St Patrick’s, Park Place, Toxteth.

Friction was inevitable, and unfortunately the parish priest of St. Patrick’s was the central figure if not the actual cause. His strong personality refused to adapt itself to surrounding conditions and as the result he became at once unpopular, if not obnoxious, to his Irish congregation. A petition to Parliament demanding the repeal of the Union was placed outside the doors of St. Patrick’s Church for signature on a certain Sunday morning. Father Parker forbade the promoters to place the petition there on the ground that to act otherwise would be an infringement of the trust deed, and, secondly would cause dissension in his congregation. The more ardent Irish spirits declined to accept his explanation and attributed his action to pro-English prejudices. As a matter of fact this was far from being the truth, and had Father Parker not set up the groundless contention of violation of the trust deed the difficulty might have been smoothed over.

Daniel O’Connell

He then committed the mistake of appealing to O’Connell himself, which only seemed to irritate the Repealers, and the more so as O’Connell’s letter severely censured the opponents of the rector. It was a curious revelation of O’Connell’s views on the legitimacy of Anglo-Irish interference in the Repeal movement, to find Father Parker reminding him that during a previous visit to Liverpool they had both discussed the advisability or otherwise of pushing forward the agitation in Liverpool, and that O’Connell had advised the inexpediency of such a proposal, being of opinion that it would be illegal.

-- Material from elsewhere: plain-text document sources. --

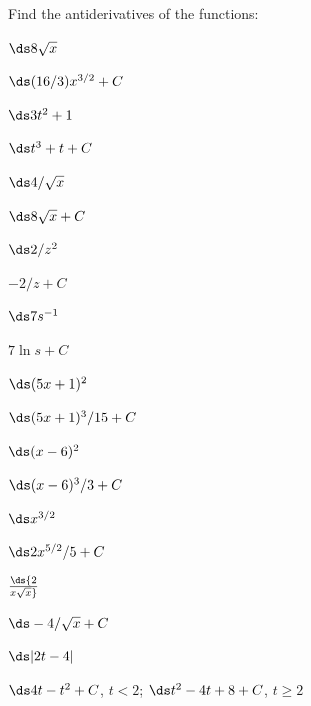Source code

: \begin{enumialphparenastyle}

Find the antiderivatives of the functions:

\begin{ex}
 $\ds 8\sqrt{x}$
\begin{sol}
 $\ds (16/3)x^{3/2}+C$
\end{sol}
\end{ex}

\begin{ex}
 $\ds 3t^2+1$
\begin{sol}
 $\ds t^3+t+C$
\end{sol}
\end{ex}

\begin{ex}
 $\ds 4/\sqrt{x}$
\begin{sol}
 $\ds 8\sqrt{x}+C$
\end{sol}
\end{ex}

\begin{ex}
 $\ds 2/z^2$
\begin{sol}
 $-2/z+C$
\end{sol}
\end{ex}

\begin{ex}
 $\ds 7s^{-1}$
\begin{sol}
 $7\ln s+C$
\end{sol}
\end{ex}

\begin{ex}
 $\ds (5x+1)^2$
\begin{sol}
 $\ds (5x+1)^3/15+C$
\end{sol}
\end{ex}

\begin{ex}
 $\ds (x-6)^2$
\begin{sol}
 $\ds (x-6)^3/3+C$
\end{sol}
\end{ex}

\begin{ex}
 $\ds x^{3/2}$
\begin{sol}
 $\ds 2x^{5/2}/5+C$
\end{sol}
\end{ex}

\begin{ex}
 $\ds {2\over x\sqrt x}$
\begin{sol}
 $\ds -4/\sqrt{x}+C$
\end{sol}
\end{ex}

\begin{ex}
 $\ds |2t-4|$
\begin{sol}
 $\ds 4t-t^2+C$, $t<2$; $\ds t^2-4t+8+C$, $t\ge 2$
\end{sol}
\end{ex}

\end{enumialphparenastyle}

“Since that time,” wrote Father Parker, ” an association of Repealers has been started in a way calculated to do serious injury to the cause of civil and religious liberty.” O’Connell’s reply is not without interest : ” I am deeply shocked at hearing of the conduct of the Repealers in the vicinity of your chapel, and more disgusted than I can express at men using disrespectful language towards any of their respected clergy. The Repealers have no right to bring their petition into the vicinity of your chapel without your permission.”  O’Connell then goes on to say that the rule in Ireland, ” never broken,” was to ask permission from the parish priest, and concludes a vigorously written letter by emphatically declaring that he ” will not accept any support from Liverpool Repealers if they shew any further disrespect to the clergy of the town.”

Instead of following O’Connell’s advice, a Liverpool Repealer, also named O’Connell, entered into a lengthy correspondence with Father Parker, the net result being a widening of the breach, and though the strain was relieved to some extent later on, this painful display of want of confidence in each other s integrity had the effect of severing the Irish and English Catholics of the town from working harmoniously except on rare occasions, and in later generations helped to undo the fine work accomplished heretofore by united effort.